### Problem requirements
Report, from the records below, every line where the word "must" appears.

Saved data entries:
◇ ◇ ◇ ◇

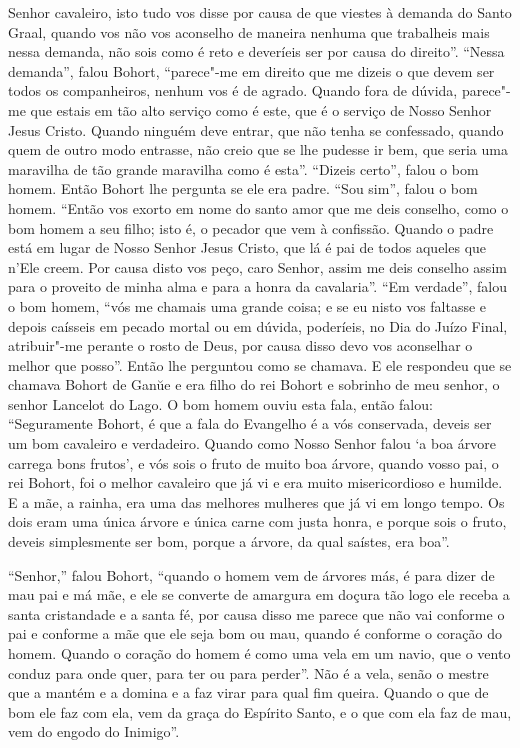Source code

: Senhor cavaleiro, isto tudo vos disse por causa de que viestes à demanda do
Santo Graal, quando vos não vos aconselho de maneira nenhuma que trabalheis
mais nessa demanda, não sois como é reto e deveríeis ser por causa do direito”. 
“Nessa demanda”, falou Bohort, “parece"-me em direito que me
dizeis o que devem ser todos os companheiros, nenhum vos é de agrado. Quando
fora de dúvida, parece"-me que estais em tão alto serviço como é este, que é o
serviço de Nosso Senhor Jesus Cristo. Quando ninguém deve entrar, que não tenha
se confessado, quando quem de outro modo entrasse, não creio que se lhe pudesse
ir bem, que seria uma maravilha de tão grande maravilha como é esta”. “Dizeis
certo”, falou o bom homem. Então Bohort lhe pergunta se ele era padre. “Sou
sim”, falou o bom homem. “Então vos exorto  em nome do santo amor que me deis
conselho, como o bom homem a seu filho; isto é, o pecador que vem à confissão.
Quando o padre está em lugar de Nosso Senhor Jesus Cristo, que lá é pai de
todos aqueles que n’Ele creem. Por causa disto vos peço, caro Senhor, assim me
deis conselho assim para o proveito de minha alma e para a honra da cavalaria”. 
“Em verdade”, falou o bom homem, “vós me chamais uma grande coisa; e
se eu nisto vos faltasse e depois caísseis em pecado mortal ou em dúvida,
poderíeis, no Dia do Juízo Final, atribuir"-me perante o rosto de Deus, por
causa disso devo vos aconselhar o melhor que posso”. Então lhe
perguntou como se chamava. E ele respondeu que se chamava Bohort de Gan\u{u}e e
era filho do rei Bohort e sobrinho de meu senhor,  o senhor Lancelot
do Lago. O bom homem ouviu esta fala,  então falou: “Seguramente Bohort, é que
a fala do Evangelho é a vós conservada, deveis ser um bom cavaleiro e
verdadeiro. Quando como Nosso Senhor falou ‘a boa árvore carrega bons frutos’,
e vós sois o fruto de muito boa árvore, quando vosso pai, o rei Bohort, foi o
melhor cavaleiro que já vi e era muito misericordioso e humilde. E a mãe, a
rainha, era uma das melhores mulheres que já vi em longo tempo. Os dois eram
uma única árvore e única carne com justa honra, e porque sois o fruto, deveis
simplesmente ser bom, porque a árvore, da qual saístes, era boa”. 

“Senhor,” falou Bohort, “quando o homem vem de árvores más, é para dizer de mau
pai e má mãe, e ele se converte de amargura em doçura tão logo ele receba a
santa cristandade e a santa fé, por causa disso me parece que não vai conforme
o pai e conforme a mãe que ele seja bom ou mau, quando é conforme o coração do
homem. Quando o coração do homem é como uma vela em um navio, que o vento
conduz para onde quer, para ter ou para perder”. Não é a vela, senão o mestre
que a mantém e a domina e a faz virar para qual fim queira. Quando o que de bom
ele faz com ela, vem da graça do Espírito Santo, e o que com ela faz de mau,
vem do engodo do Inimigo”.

◇ ◇ ◇ ◇

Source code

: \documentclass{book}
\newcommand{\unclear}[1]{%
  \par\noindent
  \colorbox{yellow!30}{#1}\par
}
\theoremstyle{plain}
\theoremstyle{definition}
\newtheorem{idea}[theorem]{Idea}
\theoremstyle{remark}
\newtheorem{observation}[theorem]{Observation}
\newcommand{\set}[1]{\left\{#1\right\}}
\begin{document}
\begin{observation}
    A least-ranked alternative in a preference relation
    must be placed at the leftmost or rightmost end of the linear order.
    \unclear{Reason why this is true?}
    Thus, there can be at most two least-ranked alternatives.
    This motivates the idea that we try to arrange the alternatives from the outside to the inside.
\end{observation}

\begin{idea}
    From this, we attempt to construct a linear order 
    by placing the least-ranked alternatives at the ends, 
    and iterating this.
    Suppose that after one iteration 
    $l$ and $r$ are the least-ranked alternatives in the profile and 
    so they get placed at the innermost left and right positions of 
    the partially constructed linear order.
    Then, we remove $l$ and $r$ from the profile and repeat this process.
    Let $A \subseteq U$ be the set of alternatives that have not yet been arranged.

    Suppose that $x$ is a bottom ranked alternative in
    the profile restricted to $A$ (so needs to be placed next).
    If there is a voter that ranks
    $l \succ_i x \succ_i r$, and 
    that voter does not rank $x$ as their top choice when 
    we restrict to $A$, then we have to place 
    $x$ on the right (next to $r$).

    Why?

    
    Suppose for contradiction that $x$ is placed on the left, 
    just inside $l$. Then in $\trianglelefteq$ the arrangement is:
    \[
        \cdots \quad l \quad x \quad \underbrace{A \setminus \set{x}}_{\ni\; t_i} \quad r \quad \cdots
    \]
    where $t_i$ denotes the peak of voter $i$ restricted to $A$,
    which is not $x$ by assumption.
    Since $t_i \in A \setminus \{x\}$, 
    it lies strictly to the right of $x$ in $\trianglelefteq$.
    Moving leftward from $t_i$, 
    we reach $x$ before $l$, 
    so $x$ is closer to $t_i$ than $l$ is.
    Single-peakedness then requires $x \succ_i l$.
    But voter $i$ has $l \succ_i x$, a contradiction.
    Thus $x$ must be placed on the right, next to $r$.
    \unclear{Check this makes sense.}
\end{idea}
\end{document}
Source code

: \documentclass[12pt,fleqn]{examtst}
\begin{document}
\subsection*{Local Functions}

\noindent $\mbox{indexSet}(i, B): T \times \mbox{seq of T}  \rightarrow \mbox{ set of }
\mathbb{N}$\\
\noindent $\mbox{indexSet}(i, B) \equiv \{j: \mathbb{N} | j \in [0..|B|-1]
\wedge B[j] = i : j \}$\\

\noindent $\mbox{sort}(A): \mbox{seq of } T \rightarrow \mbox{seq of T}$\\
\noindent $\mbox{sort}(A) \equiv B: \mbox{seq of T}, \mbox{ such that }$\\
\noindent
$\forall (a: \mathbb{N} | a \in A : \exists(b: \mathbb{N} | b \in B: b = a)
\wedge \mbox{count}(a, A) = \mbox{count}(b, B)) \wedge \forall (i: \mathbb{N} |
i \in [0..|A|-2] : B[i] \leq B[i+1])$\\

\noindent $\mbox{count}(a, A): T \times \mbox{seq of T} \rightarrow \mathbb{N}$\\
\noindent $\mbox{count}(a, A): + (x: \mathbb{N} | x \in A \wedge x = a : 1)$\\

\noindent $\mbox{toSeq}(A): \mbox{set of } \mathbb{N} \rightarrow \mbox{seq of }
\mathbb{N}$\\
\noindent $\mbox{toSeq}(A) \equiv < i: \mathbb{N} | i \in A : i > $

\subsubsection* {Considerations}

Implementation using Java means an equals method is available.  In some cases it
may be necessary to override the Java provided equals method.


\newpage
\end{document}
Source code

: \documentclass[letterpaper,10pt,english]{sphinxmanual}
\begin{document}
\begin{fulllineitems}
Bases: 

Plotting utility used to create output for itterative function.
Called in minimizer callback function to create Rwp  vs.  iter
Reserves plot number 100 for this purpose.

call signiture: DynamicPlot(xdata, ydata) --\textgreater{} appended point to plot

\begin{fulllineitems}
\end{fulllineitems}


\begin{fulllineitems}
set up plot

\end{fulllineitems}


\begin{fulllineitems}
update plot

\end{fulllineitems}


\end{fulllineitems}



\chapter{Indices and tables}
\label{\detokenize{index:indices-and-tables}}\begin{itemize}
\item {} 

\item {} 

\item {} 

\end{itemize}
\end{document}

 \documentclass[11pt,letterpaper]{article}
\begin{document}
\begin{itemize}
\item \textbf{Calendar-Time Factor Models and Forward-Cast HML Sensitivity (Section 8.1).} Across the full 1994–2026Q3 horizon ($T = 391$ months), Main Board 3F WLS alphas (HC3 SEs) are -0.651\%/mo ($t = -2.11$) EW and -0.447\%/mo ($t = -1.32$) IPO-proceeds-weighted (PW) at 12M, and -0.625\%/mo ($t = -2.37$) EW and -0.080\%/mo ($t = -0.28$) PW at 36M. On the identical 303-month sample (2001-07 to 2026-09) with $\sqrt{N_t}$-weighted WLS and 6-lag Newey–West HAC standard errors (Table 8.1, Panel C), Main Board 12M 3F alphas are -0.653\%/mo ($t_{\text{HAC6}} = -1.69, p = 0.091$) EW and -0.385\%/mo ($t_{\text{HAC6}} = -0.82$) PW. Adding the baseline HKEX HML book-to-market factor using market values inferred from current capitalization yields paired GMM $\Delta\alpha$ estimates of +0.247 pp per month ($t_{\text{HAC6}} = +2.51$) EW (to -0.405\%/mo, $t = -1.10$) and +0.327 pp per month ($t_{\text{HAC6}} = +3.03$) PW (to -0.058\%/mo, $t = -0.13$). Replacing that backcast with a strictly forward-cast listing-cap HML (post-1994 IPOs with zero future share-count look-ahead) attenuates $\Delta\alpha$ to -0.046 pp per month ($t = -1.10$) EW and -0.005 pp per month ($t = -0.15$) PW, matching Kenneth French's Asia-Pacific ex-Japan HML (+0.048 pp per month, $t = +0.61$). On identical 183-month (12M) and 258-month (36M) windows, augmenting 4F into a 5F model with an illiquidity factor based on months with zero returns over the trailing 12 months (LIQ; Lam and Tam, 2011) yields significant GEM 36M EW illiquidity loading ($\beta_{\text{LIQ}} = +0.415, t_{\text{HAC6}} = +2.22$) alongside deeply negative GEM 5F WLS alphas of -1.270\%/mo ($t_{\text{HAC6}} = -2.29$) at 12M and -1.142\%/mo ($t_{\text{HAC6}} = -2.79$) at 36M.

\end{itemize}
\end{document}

◇ ◇ ◇ ◇

### Output for this task
    must be placed at the leftmost or rightmost end of the linear order.
    Thus $x$ must be placed on the right, next to $r$.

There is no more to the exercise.